Bize gelen hastalarımız büyük çoğunlukla bu soruyu sık sık sorarlar. Ne yiyelim? Ne Yemeyelim? Nasıl davranalım? Diye. Bizler bölgesel olarak bir Akdeniz ülkesiyiz İzmir de bölgesel olarak yeşil meyve sebzenin bol olduğu zeytinyağlı ve benzeri beslenmeden zengin bir bölgede bulunuyor. Hastalarımıza Akdeniz diyetini ısrarla öneriyoruz. Ek olarak hastalarımızın tümüne kilo almamalarını öneriyoruz. Spor yapmak şüphesiz her hastamız için stratejik ve değerli. Biz meme kanseri olan hastalarımıza haftada 3 -4 gün birer saati aşan en basitinden yürüyüş başta olmak üzere spor yapmalarını öneriyoruz. Hastalarımızın vücut kitle indeksinin 25’in altında tutmalarına özen göstermelerini istiyoruz. Bu hem kanser olmalarını engelliyor, hem de oluşan kanserin tekrarlamasına engel oluyor. Bu açılardan beslenme, spor ve kilo kontrolü son derece değerli.
Biz Neler Yapıyoruz
Bizler Tepecik Eğitim ve Araştırma Hastanesi’nde 20 yılı aşkın bir süredir meme kanseri yoğun çalışan bir klinikte görev yapıyoruz. Başarılı bir ekibimiz var. Hem cerrahlar, hem radyasyon onkologları, hem medikal onkologlar, hem de patologlar konunun son derece uzmanı Haftalık konseylerde hastalar değerlendiriliyor. Her uzman kendi işini çoklu doktor değerlendirmesi ile şekillendiriyor. Bu da hem başarıyı hem de gelişmeleri arttırıyor. Haftada bir gün konsey yapıyoruz. Hastaları burada değerlendirerek tedavilerini programlıyoruz. Böylece bir hastayı 4-5 farklı branştan doktorun ortak bir akılla değerlendirmesiyle yol haritası belirliyoruz. Hastanemizde de gelişmiş ülke standartlarında meme hastalıkları ve kanserle ilgili yapılabilecek her türlü tetkik ve tedaviler Son derece özenli bir şekilde çalışan bir hekim grubumuzla hem onkoplastik meme kanser tedavisi, hem radyoterapi , hem kemoterapi hem de hormonterapi tedavileri yapılabiliyor. Bizler de bu deneyimimizi değerli halkımızla ve hastalarımızla sık sık paylaşıyoruz. 90’lı yıllardan beri çalışan bir grup olduğumuz için geniş bir hasta kitlesine hizmet veriyoruz.

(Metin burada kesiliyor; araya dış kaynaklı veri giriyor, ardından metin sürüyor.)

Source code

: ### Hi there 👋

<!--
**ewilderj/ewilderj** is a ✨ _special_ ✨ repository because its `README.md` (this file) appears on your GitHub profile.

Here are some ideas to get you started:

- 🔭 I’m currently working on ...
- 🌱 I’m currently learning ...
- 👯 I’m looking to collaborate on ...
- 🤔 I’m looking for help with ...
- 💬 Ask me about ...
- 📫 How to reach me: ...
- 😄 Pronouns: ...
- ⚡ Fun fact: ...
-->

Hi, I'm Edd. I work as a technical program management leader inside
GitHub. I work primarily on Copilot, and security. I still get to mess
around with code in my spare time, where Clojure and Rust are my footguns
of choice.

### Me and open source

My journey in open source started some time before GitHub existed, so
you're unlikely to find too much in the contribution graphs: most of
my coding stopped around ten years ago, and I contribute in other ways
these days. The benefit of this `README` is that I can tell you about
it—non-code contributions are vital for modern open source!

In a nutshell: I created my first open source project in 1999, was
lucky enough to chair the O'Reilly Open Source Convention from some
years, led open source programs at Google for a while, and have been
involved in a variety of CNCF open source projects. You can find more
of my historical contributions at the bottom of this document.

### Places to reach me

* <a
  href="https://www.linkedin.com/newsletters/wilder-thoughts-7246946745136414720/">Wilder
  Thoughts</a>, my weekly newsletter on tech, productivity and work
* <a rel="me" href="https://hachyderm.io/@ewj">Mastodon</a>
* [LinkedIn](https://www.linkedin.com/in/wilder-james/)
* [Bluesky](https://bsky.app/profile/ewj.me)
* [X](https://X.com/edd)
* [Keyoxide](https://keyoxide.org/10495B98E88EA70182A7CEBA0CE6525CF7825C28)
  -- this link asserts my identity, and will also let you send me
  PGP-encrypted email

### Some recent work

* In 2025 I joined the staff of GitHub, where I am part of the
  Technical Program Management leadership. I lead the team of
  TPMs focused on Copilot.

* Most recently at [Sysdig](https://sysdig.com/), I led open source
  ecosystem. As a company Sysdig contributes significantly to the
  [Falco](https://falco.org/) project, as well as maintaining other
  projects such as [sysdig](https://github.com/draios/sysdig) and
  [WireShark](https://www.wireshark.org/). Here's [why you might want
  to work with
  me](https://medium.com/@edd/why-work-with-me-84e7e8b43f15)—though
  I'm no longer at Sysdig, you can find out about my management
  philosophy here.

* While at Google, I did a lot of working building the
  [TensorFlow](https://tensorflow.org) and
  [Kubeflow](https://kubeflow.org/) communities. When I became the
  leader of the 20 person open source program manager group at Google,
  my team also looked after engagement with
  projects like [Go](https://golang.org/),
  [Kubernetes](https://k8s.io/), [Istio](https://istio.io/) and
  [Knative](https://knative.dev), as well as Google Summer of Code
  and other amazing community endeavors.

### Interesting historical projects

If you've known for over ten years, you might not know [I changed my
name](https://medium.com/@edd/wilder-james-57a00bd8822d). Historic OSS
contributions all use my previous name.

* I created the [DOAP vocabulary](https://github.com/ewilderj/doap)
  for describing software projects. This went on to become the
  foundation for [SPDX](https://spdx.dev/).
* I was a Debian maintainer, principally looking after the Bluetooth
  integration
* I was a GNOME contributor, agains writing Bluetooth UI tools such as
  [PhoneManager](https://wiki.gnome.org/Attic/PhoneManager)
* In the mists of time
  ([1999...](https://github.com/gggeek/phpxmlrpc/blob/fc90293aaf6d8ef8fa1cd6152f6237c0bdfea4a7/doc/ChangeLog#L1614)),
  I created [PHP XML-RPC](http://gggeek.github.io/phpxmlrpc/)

“Erken Tanı Hayat Kurtarır”
“Meme Kanserinden Korkma Geç Kalmaktan Kork” “Erken Tanı Hayat Kurtarır”
Bunlar klişe laflar gibi gelebilir ama gerçekten meme kanserinin erken tanısı ile bu hastalığı kronik bir hastalığa çevirebiliriz. Şeker, kalp yada tansiyon hastalığı gibi bir hastalığa döndürebiliriz. Bu herkesin bireysel olarak kendi elinde sadece yapması gereken uygun tarama programlarına katılması ve bu konuda farkındalığın oluşmasıdır.